Data excerpts
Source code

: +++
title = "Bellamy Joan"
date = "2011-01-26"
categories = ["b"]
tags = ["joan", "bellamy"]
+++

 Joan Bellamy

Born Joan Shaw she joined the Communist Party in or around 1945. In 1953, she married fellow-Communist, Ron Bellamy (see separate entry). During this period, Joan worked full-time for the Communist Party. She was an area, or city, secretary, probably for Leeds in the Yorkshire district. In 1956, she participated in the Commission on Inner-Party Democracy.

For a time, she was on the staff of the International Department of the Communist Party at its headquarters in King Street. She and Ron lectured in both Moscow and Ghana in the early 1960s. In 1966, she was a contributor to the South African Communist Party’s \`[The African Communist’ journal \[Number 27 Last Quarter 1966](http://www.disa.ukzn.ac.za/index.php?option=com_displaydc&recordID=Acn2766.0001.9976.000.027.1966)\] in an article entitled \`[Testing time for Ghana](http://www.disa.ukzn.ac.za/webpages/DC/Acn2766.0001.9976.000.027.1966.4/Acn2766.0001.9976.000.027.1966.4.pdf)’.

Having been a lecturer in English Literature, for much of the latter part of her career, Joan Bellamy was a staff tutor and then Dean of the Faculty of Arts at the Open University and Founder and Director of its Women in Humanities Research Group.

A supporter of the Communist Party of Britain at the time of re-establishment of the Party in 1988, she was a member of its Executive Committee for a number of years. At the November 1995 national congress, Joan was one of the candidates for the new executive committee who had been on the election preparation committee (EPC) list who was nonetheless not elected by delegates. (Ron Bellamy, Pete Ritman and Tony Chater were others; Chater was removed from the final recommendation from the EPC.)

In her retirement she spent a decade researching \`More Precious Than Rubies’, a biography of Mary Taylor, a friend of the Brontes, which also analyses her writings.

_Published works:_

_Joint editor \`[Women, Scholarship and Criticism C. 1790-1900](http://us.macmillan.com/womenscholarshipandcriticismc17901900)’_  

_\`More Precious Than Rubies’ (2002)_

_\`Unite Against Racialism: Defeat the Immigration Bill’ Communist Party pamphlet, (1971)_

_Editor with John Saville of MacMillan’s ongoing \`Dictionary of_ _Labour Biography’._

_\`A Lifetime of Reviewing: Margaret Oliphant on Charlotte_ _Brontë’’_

Work item :: Your answer should consist only of the lines from the one with "Having been a" through the last line of the entries above, retyped exactly.

Written response ::
Having been a lecturer in English Literature, for much of the latter part of her career, Joan Bellamy was a staff tutor and then Dean of the Faculty of Arts at the Open University and Founder and Director of its Women in Humanities Research Group.

A supporter of the Communist Party of Britain at the time of re-establishment of the Party in 1988, she was a member of its Executive Committee for a number of years. At the November 1995 national congress, Joan was one of the candidates for the new executive committee who had been on the election preparation committee (EPC) list who was nonetheless not elected by delegates. (Ron Bellamy, Pete Ritman and Tony Chater were others; Chater was removed from the final recommendation from the EPC.)

In her retirement she spent a decade researching \`More Precious Than Rubies’, a biography of Mary Taylor, a friend of the Brontes, which also analyses her writings.

_Published works:_

_Joint editor \`[Women, Scholarship and Criticism C. 1790-1900](http://us.macmillan.com/womenscholarshipandcriticismc17901900)’_  

_\`More Precious Than Rubies’ (2002)_

_\`Unite Against Racialism: Defeat the Immigration Bill’ Communist Party pamphlet, (1971)_

_Editor with John Saville of MacMillan’s ongoing \`Dictionary of_ _Labour Biography’._

_\`A Lifetime of Reviewing: Margaret Oliphant on Charlotte_ _Brontë’’_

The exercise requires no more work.